Am 11. März 1985 wurde Michail Gorbatschow mit 54 Jahren zweitjüngster Generalsekretär in der Geschichte der KPdSU. Von da an war Gorbatschow defacto, später auch nominell als Präsident, höchster Führer der Sowjetunion und bestimmte maßgeblich den Kurs des Landes.

Von nun an konnte er mit tiefgreifenden Reformen auf vielen Gebieten beginnen, wie es ihm vorschwebte. Ziel war, eine erneuerte Sowjetunion zu schaffen, mit effektiver Wirtschaft, besserer Versorgung der Bevölkerung, mit mehr Demokratie und unter Einbeziehung der Bürgerinnen und Bürger aller Nationalitäten.

Nach der Ablösung von Chruschtschow, der als erster Stalin einen Verbrecher nannte, durch Breschnew als Generalsekretär im Jahre 1964 hatte eine gesellschaftliche Stagnation eingesetzt, die nun überwunden werden sollte, ohne vom Ziel des Sozialismus/­Kommunismus abzurücken. Gorbatschow berief sich ausdrücklich auf Lenin und seine letzten Arbeiten zum Aufbau des Sozialismus. Die diesen Prozess der Umgestaltung kennzeichnenden, bald auch international bekannten Schlagworte waren „Perestroika“ (перестройка – Umgestaltung, Umbau, Rekonstruktion) und „Glasnost“ (гласность – Offenheit, Öffentlichkeit, Transparenz).

Damit begann eine Entwicklung mit letztlich gravierenden Folgen, für die Sowjetunion selbst, aber vor allem international, worauf hier in Ausführlichkeit nicht eingegangen werden kann, und die Michail Gorbatschow so selbst wohl nicht erwartet hatte. Über all das wurden viele Bücher und Artikel geschrieben, und bis heute wird hierzu kontrovers diskutiert.

Zuerst gab es große Begeisterung in der sowjetischen Gesellschaft, es wuchsen aber auch Verunsicherung und Skepsis, in der Führungsschicht wurde ein Machtverlust befürchtet, zumal sich die allgemeine Versorgungslage im Land nicht verbesserte. Das politische Klima verbesserte sich deutlich, Gorbatschow sprach offen über Fehler der KPdSU seit der Stalin-Zeit und über Verbrechen, die im Namen des Sozialismus in großer Zahl begangen wurden.

Er leitete auch eine Wende in den internationalen Beziehungen ein.

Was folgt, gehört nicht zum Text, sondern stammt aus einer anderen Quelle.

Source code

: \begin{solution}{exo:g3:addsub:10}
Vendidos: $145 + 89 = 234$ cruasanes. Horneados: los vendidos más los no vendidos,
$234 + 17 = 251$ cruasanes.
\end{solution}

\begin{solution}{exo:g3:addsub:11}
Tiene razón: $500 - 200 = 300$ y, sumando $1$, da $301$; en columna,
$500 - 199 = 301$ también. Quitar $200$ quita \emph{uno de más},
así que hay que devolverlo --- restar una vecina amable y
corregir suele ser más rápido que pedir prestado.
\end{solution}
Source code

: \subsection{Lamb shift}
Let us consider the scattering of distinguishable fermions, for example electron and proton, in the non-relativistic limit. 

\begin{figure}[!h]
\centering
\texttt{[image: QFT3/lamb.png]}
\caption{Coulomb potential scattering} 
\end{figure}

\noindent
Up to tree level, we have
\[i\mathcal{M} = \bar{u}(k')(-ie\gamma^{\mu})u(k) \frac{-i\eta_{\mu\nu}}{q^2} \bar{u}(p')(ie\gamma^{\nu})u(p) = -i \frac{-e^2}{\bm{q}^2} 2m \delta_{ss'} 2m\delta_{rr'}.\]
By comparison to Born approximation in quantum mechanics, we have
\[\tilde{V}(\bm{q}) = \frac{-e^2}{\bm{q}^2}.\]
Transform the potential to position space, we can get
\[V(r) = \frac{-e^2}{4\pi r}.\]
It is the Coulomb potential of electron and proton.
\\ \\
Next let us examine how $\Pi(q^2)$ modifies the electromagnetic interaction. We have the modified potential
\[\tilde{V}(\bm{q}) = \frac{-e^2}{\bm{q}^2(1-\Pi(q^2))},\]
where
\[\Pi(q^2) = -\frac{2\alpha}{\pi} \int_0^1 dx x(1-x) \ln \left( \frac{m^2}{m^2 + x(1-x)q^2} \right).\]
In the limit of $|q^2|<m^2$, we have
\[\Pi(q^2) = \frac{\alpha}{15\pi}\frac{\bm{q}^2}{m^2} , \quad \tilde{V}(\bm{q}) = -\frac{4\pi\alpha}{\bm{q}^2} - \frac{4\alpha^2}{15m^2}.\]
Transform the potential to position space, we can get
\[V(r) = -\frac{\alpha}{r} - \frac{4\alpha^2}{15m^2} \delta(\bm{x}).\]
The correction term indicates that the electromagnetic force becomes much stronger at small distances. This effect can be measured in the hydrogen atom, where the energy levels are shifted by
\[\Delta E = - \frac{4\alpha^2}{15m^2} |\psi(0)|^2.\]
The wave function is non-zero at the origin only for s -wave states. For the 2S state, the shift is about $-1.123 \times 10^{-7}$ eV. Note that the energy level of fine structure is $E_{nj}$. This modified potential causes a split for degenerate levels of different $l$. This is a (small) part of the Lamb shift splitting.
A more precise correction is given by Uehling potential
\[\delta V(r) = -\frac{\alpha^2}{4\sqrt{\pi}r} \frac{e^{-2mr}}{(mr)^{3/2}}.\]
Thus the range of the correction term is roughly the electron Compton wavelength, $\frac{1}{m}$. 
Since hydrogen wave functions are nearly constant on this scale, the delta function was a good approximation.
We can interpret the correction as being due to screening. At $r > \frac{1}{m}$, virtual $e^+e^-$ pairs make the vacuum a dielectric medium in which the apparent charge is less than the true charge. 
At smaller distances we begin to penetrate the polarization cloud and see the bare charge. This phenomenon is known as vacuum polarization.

Am 24.12.1989 wurde offiziell das geheime Zusatzprotokoll zum 1939 zwischen Deutschland und der Sowjetunion geschlossenen Nichtangriffsvertrag (auch als Hitler-Stalin-Pakt bekannt) für null und nichtig erklärt. Dieses lange hartnäckig verleugnete Protokoll regelte die Aufteilung Osteuropas zwischen Hitlerdeutschland und der Sowjetunion und führte zur sowjetischen Annexion großer Territorien, die auch nach dem Zweiten Weltkrieg im sowjetischen Besitz verblieben.

Gorbatschow unterbreitete weitreichende Abrüstungsvorschläge und erreichte entsprechende Verträge mit den USA. Der Kalte Krieg, also die verfestigte politische und militärische Konfrontation zwischen der Sowjetunion und den USA mit ihren jeweiligen Verbündeten, wurde beendet.

Gegenüber den Verbündeten im Warschauer Vertrag hob Gorbatschow die sogenannte Breschnew-Doktrin auf, von nun an konnten sie eigene Wege gehen, ohne dass, wie z.B. 1968 in der Tschechoslowakei, militärisch interveniert würde.

Die Politik der Perestroika beeinflusste auch die Entwicklung in der DDR. Hoffnungen auf positive Veränderungen und mehr Offenheit wurden genährt und zunehmend eingefordert. Die Führung unter Honecker fürchtete einen Machtverlust und bremste, man gehe eigene Wege und manches sei schon getan, was die sowjetischen Genossen anstrebten, unter Verweis auf die in vielen Bereichen bessere ökonomische und Versorgungslage in der DDR. Die komplizierten Beziehungen zwischen der DDR und der Sowjetunion können hier nicht angesprochen werden.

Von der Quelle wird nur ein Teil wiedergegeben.